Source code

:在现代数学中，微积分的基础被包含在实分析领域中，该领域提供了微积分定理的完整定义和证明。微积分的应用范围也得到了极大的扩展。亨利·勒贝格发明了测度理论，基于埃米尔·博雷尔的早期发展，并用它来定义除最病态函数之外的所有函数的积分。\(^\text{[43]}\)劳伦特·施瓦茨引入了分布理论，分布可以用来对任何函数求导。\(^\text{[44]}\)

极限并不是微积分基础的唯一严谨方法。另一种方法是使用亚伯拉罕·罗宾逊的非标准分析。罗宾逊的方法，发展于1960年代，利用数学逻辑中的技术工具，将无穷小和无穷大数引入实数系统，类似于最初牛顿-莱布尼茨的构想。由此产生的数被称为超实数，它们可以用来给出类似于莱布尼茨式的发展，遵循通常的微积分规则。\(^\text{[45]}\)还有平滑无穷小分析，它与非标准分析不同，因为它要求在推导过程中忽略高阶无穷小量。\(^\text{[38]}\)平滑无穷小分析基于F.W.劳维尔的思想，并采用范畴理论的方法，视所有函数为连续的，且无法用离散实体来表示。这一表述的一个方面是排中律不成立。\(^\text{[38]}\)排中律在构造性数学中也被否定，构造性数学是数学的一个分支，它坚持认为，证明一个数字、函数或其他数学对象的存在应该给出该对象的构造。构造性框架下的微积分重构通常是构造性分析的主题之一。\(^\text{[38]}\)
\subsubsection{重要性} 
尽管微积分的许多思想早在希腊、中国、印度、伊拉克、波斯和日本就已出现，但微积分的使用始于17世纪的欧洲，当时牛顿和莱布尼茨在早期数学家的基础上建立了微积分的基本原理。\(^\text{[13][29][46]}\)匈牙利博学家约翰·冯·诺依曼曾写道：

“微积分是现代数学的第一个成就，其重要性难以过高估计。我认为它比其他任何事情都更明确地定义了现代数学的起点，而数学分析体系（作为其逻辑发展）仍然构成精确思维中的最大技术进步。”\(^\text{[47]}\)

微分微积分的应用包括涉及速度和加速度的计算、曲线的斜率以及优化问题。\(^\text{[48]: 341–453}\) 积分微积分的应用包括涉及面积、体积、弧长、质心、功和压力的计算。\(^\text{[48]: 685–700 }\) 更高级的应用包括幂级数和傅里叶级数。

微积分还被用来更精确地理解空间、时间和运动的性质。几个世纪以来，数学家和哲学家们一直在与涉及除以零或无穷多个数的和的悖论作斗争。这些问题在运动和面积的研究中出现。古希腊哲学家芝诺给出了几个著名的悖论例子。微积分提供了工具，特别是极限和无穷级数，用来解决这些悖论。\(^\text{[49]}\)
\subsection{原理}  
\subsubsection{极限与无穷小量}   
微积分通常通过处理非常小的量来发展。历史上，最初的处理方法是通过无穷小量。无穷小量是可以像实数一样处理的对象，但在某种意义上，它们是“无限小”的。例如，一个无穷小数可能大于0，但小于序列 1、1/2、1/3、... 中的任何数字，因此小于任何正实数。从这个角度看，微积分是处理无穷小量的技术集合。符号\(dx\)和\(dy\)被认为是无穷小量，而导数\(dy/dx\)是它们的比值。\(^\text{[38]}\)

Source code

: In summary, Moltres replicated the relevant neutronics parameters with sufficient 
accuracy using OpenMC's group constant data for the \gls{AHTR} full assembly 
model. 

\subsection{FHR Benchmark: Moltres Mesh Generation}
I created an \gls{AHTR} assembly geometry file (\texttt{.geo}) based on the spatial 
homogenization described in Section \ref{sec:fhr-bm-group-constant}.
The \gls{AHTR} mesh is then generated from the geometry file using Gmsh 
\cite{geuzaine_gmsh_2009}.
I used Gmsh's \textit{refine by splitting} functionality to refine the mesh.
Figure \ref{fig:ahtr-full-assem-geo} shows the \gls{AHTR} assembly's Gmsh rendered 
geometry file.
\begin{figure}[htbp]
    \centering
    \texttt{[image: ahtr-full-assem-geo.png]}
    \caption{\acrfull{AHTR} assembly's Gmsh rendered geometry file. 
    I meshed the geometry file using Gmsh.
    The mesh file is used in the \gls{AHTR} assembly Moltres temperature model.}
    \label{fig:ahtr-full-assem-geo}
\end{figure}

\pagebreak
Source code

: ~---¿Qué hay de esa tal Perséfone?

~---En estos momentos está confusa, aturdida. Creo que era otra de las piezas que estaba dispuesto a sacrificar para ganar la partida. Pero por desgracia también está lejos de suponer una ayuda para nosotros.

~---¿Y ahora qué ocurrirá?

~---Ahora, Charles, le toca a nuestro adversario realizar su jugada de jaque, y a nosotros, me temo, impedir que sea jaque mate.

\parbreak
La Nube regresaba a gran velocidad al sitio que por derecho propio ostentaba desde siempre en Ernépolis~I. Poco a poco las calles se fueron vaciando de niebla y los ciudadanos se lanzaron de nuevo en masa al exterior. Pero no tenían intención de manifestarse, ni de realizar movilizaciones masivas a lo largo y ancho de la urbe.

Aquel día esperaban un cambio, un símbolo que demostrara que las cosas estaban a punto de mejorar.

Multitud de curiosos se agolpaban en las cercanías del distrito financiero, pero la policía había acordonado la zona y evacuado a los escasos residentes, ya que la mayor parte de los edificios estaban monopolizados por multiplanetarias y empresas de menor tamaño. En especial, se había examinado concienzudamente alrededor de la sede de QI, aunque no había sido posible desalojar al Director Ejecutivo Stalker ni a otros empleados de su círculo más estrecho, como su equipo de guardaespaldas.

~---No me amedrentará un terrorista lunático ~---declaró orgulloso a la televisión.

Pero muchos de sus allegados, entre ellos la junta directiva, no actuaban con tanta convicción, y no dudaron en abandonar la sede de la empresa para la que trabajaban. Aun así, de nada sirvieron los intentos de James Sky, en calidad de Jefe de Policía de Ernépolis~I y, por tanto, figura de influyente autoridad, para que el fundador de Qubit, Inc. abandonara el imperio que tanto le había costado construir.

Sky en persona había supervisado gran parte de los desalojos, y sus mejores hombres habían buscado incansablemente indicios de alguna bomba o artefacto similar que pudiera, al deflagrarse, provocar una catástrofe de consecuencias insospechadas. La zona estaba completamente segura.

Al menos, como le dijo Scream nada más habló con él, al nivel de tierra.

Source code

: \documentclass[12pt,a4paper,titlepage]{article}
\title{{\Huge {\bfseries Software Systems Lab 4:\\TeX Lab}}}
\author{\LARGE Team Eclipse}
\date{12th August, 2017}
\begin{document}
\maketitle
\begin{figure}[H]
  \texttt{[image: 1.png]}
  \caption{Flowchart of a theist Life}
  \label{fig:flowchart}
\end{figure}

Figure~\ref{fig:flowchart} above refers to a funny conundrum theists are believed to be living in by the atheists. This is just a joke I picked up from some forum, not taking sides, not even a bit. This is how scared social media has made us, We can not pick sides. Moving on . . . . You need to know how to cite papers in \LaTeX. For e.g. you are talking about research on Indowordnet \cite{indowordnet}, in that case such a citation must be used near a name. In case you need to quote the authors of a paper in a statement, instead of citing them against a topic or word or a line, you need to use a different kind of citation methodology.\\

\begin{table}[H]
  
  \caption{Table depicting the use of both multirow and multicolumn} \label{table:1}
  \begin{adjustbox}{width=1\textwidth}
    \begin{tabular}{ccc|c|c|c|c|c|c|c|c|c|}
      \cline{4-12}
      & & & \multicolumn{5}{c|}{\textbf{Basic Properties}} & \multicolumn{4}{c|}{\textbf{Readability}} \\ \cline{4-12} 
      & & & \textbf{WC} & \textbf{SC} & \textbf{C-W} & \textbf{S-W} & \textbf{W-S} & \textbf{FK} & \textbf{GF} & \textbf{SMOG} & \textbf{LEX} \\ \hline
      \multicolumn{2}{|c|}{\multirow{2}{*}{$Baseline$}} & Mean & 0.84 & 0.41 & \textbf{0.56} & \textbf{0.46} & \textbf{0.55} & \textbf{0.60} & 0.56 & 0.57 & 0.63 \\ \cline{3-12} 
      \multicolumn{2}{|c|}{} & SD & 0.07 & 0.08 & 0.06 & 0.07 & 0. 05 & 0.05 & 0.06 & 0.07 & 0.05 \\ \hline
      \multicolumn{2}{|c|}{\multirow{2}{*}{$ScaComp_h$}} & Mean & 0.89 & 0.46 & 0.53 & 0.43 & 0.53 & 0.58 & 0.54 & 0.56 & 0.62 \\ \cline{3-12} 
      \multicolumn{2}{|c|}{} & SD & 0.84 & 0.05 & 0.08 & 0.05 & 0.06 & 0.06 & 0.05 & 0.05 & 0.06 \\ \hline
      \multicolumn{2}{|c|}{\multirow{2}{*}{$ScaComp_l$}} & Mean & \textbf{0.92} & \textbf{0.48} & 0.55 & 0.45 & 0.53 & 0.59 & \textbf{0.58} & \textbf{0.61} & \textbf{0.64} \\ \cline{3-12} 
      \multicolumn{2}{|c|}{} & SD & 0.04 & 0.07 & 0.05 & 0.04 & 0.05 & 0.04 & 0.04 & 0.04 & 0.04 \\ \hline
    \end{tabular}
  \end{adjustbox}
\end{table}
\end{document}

****************

Work to be completed ▸ Wherever the word "rendered" appears in the entries above, copy that line.

Written response ▸
Figure \ref{fig:ahtr-full-assem-geo} shows the \gls{AHTR} assembly's Gmsh rendered 
    \caption{\acrfull{AHTR} assembly's Gmsh rendered geometry file. 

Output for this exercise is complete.